## Description of the task
Copy each line of the data beneath in which the word "does" appears.

Data records START

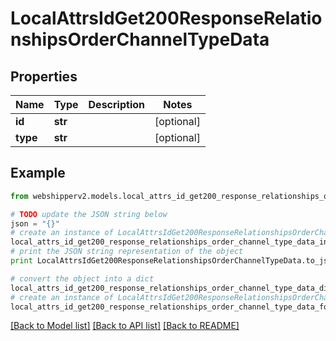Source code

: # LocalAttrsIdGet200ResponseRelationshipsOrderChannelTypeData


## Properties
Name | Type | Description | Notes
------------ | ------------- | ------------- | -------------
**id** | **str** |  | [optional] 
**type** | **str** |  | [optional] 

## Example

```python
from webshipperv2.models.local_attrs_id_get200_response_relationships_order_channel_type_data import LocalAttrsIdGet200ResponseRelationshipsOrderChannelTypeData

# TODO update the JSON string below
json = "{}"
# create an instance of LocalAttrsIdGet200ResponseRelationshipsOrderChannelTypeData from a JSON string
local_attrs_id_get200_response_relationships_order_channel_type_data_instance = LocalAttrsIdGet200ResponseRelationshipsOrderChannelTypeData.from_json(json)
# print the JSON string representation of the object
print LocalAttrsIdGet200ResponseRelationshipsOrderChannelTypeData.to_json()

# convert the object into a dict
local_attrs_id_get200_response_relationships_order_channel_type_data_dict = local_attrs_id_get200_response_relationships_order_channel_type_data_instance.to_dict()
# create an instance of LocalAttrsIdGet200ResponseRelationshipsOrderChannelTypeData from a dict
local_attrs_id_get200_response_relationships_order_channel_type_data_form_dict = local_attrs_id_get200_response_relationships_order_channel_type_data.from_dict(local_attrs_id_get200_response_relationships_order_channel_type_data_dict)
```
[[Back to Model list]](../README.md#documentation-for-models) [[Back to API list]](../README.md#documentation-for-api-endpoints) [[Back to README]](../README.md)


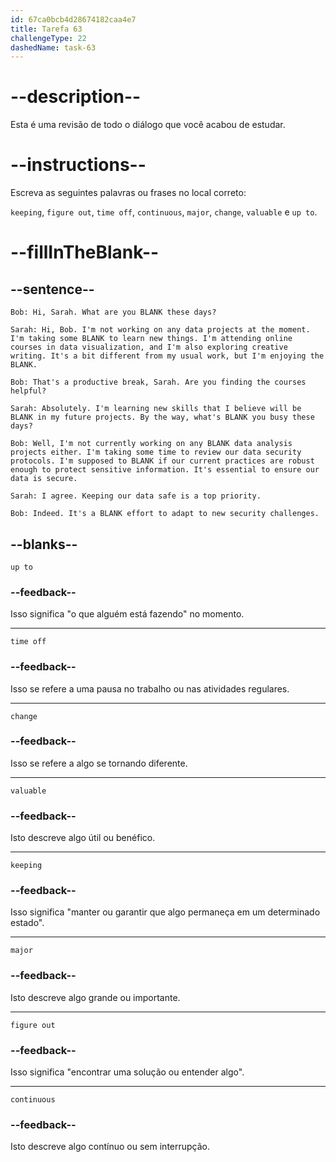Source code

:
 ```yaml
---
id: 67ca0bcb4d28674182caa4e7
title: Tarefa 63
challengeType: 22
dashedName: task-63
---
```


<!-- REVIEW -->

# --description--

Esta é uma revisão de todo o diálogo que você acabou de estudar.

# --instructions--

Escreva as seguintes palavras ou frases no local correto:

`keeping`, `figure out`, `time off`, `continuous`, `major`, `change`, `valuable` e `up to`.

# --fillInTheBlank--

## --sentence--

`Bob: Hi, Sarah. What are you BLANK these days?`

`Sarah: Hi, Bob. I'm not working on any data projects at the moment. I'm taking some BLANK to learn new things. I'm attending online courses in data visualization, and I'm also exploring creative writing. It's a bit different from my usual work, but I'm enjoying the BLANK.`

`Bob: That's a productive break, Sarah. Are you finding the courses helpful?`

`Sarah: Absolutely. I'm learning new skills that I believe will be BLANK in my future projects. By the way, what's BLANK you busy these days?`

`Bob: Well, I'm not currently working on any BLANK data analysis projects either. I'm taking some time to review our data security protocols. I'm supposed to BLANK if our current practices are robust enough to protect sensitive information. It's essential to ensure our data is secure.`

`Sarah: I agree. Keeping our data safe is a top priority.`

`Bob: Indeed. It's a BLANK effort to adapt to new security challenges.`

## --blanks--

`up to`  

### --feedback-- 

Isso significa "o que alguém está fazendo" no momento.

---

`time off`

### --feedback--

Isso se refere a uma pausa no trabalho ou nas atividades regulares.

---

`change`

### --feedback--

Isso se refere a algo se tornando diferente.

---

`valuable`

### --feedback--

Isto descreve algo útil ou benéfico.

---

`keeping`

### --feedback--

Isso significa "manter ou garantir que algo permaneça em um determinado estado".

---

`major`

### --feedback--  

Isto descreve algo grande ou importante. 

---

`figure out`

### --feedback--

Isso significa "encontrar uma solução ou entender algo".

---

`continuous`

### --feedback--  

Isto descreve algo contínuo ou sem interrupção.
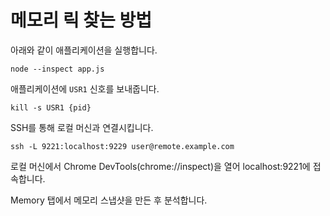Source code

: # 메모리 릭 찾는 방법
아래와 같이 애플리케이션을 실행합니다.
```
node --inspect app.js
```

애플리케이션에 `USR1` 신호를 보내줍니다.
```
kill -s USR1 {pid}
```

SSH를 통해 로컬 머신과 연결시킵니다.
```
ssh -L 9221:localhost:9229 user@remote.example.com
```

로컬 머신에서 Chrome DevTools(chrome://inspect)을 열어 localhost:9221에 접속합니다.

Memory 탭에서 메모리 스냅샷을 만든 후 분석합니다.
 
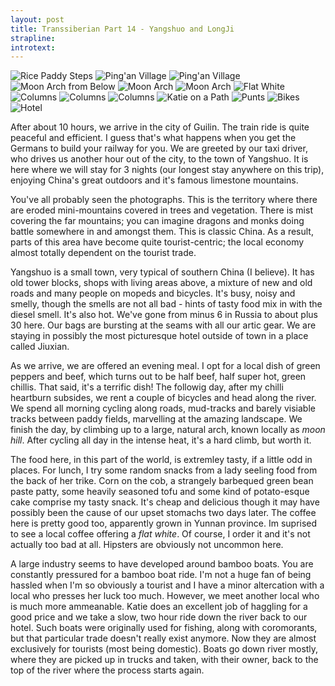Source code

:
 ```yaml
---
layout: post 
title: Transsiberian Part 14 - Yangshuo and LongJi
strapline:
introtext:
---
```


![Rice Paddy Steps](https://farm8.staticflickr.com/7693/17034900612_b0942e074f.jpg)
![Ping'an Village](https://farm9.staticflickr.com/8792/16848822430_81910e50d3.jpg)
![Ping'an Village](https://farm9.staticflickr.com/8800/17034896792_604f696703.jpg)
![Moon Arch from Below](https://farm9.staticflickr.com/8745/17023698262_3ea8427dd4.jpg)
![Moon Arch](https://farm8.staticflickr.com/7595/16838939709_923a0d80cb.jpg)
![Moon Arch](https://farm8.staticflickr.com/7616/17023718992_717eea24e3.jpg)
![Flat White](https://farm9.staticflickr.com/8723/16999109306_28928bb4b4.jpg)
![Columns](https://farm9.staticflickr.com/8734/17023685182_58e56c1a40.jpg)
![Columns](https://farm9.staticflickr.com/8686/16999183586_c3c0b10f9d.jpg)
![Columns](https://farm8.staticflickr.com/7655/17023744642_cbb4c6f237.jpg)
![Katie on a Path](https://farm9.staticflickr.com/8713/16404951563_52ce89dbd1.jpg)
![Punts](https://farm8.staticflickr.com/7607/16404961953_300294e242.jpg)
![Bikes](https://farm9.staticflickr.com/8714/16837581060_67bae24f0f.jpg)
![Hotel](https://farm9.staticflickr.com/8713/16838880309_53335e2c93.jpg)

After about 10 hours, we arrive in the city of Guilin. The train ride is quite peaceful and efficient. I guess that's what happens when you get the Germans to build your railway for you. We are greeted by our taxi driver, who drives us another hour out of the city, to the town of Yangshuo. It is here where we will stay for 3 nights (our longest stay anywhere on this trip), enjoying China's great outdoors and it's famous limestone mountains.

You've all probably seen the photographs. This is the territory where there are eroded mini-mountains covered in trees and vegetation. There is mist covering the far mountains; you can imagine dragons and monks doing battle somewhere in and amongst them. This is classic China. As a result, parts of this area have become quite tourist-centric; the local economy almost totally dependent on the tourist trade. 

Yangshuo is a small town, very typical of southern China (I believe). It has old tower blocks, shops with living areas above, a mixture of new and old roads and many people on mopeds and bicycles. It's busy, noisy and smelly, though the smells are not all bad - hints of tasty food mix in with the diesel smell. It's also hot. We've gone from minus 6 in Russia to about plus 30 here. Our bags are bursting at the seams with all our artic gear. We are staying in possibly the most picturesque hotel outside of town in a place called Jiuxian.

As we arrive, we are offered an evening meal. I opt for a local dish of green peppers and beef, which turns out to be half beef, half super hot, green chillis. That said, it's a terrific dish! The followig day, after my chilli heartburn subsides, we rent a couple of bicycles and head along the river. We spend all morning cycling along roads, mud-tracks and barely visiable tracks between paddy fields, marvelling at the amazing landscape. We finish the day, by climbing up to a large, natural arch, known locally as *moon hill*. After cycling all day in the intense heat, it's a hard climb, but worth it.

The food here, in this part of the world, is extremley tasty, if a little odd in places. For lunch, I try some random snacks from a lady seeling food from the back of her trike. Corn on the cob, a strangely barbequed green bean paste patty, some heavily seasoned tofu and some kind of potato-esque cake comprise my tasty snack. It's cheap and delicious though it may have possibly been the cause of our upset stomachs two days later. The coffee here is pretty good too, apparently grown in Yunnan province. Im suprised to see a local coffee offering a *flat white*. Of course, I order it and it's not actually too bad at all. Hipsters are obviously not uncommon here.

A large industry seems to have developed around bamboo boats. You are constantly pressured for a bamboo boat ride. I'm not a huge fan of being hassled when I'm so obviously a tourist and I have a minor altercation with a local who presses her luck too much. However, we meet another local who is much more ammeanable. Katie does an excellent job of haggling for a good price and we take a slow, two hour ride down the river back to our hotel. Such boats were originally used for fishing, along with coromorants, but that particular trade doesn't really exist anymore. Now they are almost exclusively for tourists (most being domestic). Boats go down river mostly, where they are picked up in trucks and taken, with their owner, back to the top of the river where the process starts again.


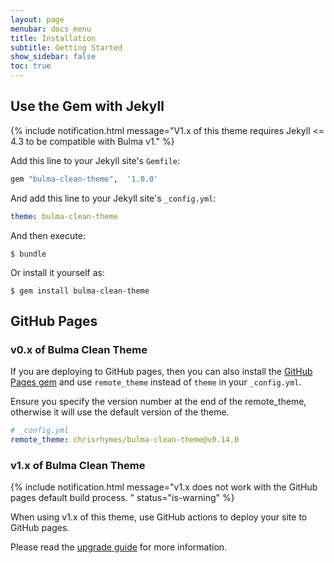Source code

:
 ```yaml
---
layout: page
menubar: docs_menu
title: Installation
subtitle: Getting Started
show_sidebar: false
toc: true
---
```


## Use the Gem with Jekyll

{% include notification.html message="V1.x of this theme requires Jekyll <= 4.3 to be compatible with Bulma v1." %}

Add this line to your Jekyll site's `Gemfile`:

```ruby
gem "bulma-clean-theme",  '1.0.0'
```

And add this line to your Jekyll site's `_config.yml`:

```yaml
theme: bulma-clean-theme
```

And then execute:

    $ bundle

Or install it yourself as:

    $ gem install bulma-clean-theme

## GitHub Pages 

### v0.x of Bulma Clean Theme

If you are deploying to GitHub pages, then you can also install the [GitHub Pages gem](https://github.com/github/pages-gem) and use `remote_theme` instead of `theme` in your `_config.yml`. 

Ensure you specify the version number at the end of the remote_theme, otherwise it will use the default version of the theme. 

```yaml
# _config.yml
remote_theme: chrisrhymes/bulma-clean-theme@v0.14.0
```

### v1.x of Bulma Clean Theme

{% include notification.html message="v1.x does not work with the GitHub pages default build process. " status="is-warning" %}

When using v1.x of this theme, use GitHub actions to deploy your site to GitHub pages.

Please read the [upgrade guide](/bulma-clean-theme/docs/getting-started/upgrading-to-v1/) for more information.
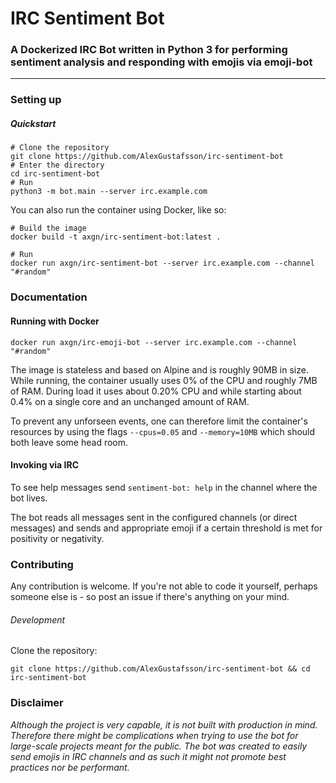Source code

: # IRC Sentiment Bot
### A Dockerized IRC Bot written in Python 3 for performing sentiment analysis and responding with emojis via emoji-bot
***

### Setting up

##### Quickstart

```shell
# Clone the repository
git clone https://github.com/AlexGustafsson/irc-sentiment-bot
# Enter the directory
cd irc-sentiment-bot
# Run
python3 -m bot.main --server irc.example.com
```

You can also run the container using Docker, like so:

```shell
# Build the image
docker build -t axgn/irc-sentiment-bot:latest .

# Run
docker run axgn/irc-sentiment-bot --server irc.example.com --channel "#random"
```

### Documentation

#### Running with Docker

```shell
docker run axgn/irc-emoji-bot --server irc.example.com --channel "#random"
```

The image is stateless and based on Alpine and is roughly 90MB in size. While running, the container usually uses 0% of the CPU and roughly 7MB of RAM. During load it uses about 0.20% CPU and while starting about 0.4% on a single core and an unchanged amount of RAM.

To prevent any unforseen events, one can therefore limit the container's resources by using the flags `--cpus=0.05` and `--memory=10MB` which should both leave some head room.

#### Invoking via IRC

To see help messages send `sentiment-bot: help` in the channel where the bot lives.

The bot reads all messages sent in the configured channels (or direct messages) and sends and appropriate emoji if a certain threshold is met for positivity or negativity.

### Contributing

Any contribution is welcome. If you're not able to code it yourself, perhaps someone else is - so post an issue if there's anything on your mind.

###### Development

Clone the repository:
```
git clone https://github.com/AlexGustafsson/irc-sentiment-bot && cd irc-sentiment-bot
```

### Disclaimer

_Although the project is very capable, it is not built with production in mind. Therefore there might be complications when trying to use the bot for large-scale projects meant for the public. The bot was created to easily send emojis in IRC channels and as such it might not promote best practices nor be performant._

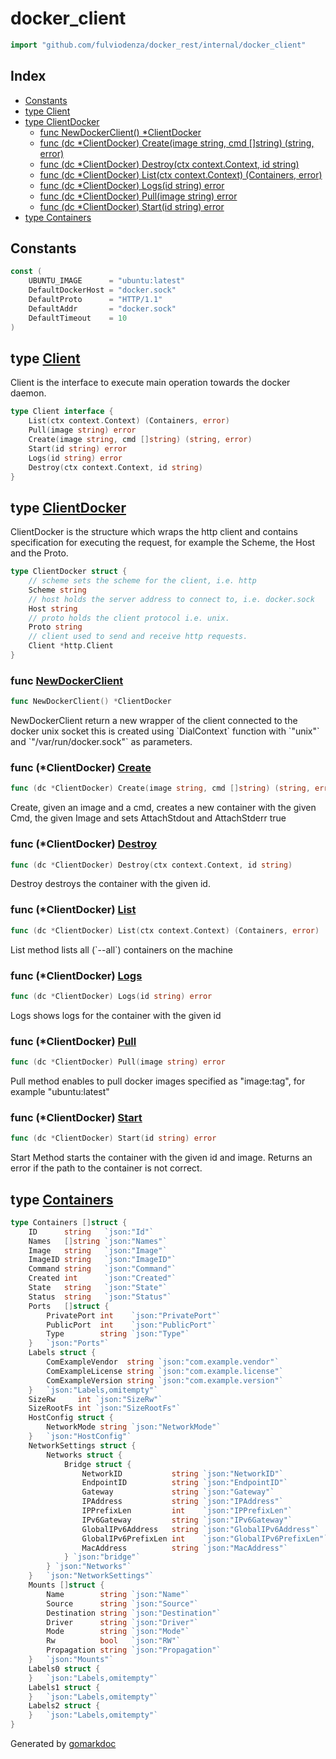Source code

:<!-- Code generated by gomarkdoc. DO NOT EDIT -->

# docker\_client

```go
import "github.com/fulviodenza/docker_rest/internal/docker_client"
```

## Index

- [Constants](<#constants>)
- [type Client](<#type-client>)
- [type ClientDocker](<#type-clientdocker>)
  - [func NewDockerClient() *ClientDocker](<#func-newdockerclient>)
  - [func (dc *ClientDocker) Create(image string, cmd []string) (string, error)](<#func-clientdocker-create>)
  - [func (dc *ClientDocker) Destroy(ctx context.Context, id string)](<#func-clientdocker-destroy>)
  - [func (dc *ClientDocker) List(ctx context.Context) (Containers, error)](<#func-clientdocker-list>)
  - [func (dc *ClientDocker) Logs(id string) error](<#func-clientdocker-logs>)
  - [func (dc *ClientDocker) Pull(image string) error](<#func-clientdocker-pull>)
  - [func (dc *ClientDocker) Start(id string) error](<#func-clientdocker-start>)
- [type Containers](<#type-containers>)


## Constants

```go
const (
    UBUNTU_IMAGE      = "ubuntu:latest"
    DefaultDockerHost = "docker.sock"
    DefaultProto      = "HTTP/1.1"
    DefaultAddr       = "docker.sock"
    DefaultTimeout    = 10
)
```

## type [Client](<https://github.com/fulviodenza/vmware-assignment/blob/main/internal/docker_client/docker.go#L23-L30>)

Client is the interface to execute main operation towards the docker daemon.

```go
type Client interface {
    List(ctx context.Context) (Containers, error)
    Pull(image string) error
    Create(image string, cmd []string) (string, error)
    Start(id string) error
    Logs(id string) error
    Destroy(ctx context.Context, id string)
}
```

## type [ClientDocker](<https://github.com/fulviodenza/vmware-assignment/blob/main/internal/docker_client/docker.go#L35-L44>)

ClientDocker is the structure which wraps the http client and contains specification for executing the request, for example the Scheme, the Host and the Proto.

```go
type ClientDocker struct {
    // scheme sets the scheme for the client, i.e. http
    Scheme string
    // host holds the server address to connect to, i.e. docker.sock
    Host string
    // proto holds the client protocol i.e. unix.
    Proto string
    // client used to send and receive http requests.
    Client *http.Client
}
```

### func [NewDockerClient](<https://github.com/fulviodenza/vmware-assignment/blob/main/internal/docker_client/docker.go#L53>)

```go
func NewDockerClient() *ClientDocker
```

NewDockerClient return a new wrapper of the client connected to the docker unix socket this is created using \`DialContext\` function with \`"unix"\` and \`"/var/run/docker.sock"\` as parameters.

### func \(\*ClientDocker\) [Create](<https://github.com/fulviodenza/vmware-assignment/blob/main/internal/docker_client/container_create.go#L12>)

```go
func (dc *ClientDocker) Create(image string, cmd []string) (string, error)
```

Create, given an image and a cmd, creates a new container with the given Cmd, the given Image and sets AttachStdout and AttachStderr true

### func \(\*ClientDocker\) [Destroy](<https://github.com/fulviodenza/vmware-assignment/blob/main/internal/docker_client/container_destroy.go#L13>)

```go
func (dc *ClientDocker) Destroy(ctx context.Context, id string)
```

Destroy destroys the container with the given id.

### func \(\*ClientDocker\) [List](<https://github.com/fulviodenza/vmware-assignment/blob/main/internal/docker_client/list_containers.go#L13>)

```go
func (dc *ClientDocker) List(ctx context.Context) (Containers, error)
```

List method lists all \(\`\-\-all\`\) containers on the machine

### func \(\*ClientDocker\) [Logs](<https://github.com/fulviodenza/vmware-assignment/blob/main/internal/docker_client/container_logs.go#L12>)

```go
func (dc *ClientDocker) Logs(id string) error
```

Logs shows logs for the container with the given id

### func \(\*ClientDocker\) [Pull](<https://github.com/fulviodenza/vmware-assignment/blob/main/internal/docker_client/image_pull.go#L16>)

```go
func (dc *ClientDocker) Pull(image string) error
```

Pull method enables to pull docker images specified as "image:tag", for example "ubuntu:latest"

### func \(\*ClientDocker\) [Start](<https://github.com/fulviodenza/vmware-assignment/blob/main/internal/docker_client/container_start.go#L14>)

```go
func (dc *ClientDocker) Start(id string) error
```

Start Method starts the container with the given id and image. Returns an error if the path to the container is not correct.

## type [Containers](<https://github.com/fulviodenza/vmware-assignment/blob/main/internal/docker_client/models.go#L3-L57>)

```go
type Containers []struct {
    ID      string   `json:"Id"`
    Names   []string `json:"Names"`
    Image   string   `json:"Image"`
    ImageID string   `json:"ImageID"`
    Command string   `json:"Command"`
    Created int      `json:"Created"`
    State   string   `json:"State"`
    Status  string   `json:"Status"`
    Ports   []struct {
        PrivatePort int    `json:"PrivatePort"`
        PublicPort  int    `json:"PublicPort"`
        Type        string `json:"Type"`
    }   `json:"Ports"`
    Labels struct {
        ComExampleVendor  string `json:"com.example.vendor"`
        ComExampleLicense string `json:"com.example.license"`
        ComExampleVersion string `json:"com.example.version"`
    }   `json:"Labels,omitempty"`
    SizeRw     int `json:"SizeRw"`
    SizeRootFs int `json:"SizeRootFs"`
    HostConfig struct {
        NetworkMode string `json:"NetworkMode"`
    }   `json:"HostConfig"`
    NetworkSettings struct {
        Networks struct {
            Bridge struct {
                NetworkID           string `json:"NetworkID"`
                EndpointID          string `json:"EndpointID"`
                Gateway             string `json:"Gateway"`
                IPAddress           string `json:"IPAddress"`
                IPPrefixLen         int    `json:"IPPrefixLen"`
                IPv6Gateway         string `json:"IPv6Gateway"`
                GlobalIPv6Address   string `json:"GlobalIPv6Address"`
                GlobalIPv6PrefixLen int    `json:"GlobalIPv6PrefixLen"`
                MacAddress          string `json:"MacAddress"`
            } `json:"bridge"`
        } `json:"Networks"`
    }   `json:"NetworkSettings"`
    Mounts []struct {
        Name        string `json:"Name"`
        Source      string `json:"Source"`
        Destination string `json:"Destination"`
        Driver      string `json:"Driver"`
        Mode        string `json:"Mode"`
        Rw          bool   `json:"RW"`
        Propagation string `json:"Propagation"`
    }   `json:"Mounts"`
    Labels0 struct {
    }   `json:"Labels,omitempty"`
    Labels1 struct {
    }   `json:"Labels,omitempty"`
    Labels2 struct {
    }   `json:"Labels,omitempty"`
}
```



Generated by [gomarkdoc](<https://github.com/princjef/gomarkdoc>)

Data records END

## Final answer
A large industry seems to have developed around bamboo boats. You are constantly pressured for a bamboo boat ride. I'm not a huge fan of being hassled when I'm so obviously a tourist and I have a minor altercation with a local who presses her luck too much. However, we meet another local who is much more ammeanable. Katie does an excellent job of haggling for a good price and we take a slow, two hour ride down the river back to our hotel. Such boats were originally used for fishing, along with coromorants, but that particular trade doesn't really exist anymore. Now they are almost exclusively for tourists (most being domestic). Boats go down river mostly, where they are picked up in trucks and taken, with their owner, back to the top of the river where the process starts again.
{% include notification.html message="v1.x does not work with the GitHub pages default build process. " status="is-warning" %}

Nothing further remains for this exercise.